The geographical targeting order (GTO), issued by the Financial Crimes Enforcement Network (FinCEN), applies to purchases of homes valued at $300,000 or more whenever such purchases do not involve a bank loan or similar financing and have been partly or fully paid for with banknotes, personal checks, cashier’s checks, cryptocurrency or other forms of cash.
FinCEN last expanded and extended the anti-money laundering reporting requirements in November, when it doubled the metropolitan areas to which it applies. The GTO renewed on Wednesday covers residential sales in the major cities of nine states, including New York, California, Florida, Texas, Hawaii and Massachusetts.
Under the order, title insurance companies must file currency transaction reports (CTRs) within 30 days of the relevant transaction and include identifying information on the individual representing the buyer, the legal entity used to make the purchase and the beneficial owner of the legal entity.
The CTRs must also include the address and total price of the property in question.
Title insurers must separately retain copies of driver’s licenses, passports or similar identifying documentation for both the representative involved in the sale and the beneficial owner “who, directly or indirectly, owns 25 percent or more of the equity interests of the Legal Entity purchasing real property.”

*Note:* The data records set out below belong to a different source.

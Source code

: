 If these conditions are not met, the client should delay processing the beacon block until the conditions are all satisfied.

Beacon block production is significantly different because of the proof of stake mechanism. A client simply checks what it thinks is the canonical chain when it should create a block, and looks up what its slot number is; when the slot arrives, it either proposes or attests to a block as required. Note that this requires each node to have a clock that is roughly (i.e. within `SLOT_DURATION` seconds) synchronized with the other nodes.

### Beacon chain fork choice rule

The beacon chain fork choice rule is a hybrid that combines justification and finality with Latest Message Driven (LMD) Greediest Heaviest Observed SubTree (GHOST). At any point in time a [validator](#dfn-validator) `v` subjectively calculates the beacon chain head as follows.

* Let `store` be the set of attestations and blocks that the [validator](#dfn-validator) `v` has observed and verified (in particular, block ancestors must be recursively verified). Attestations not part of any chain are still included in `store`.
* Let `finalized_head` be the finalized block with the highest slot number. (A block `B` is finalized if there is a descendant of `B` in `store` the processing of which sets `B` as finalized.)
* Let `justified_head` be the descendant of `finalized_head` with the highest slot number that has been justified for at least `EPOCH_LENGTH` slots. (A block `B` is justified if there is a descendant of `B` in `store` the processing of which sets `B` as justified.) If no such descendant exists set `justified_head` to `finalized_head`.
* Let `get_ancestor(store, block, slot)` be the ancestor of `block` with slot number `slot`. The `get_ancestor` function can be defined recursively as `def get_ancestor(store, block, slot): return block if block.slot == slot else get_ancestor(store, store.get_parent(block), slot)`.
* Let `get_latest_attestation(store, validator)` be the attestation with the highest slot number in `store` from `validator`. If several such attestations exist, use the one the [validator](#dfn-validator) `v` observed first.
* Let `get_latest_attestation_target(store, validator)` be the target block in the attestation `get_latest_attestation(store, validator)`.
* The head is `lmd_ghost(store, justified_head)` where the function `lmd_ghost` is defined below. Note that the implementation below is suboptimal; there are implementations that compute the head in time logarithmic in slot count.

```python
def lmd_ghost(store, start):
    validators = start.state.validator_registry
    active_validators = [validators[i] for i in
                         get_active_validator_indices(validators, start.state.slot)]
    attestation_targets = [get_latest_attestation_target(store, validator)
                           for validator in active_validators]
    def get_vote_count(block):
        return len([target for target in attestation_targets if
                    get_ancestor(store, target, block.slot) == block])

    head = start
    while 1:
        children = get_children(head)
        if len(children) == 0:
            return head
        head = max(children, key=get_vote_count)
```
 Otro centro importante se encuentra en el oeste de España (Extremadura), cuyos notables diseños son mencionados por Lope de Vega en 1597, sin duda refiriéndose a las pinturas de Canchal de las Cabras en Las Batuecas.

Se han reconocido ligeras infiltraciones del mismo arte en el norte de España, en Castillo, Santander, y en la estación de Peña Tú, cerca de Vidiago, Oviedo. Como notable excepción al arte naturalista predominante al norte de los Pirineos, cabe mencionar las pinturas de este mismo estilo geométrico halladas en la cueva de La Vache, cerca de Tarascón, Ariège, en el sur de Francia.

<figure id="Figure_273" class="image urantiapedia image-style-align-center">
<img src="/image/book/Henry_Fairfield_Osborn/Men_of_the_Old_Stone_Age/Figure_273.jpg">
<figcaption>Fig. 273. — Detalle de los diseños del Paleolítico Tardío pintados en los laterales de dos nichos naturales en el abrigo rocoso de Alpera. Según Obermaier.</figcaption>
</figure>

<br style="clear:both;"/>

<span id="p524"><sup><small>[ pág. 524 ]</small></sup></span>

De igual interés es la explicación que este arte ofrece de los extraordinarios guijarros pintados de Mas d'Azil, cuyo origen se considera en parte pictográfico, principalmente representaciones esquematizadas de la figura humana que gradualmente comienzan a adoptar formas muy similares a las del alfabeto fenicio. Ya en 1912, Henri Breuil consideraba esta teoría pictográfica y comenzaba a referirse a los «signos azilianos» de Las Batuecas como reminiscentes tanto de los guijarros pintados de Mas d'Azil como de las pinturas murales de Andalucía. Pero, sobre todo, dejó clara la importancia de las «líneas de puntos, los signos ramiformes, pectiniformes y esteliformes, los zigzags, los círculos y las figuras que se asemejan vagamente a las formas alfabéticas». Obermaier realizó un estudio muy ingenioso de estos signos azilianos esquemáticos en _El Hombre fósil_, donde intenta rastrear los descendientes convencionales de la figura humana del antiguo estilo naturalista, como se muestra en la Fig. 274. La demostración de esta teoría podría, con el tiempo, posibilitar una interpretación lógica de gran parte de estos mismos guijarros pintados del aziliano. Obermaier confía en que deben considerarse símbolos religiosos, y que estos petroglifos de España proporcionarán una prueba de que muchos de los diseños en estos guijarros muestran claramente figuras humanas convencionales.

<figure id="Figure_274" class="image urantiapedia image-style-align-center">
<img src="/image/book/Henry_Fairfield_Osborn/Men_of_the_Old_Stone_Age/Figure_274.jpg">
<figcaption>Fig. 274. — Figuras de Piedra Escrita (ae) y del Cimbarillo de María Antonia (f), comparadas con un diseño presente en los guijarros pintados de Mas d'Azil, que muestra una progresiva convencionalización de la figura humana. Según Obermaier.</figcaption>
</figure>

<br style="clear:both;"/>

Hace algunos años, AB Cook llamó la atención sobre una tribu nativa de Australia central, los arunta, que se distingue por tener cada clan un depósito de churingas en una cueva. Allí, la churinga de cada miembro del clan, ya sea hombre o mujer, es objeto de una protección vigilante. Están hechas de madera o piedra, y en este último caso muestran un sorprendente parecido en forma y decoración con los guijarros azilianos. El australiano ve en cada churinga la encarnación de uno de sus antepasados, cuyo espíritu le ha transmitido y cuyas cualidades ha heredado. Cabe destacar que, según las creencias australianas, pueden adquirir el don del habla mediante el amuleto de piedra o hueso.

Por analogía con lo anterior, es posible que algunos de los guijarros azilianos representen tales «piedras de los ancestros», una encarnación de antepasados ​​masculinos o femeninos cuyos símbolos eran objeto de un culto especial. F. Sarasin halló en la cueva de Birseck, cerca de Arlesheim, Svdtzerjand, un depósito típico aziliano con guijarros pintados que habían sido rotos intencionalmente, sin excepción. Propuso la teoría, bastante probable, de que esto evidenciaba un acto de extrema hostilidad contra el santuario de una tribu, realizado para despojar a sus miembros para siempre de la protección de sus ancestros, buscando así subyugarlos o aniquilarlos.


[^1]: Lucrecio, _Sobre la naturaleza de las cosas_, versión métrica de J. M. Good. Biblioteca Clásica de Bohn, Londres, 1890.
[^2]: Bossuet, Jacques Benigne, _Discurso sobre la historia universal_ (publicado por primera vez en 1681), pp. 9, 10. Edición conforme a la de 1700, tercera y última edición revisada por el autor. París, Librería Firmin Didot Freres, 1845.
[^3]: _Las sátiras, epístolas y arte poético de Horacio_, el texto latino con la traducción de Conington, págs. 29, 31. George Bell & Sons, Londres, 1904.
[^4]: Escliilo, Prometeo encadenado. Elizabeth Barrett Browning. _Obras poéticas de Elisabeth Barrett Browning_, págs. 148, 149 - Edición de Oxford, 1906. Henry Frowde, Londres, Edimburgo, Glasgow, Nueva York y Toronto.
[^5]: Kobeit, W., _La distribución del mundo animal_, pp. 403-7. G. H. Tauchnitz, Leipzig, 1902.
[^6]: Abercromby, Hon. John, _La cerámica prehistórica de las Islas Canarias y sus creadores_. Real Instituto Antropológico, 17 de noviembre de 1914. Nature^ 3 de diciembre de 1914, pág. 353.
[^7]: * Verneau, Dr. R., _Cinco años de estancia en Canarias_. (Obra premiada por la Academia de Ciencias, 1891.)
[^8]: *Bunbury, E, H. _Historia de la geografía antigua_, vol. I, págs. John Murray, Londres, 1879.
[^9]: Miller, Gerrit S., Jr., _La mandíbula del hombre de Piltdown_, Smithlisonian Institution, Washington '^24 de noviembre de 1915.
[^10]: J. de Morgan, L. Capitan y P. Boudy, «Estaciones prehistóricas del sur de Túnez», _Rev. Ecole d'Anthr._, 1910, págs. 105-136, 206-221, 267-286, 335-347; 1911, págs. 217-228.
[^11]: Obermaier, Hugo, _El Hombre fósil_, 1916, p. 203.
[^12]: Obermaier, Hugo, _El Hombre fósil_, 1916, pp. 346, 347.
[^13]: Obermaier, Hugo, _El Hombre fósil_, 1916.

Failures to comply with the order could result in civil or criminal penalties for covered businesses or any of their employees, FinCEN said.
Although FinCEN has intermittently issued GTOs since the late-1990s, the bureau has most often made use of the tool over the last five years.
The Financial Action Task Force (FATF), which in 2016 criticized the United States for insufficient oversight of its real estate sector, has called on FinCEN to expand the scope of GTOs, in part by requiring that firms obtain more data on the “key players” of high-end real estate purchases.
“Although GTOs are not preventatives measures and are temporary in nature, they are a comprehensive tool that the authorities can use to gather information on vulnerabilities,” FATF said in its 2016 mutual evaluation of the country.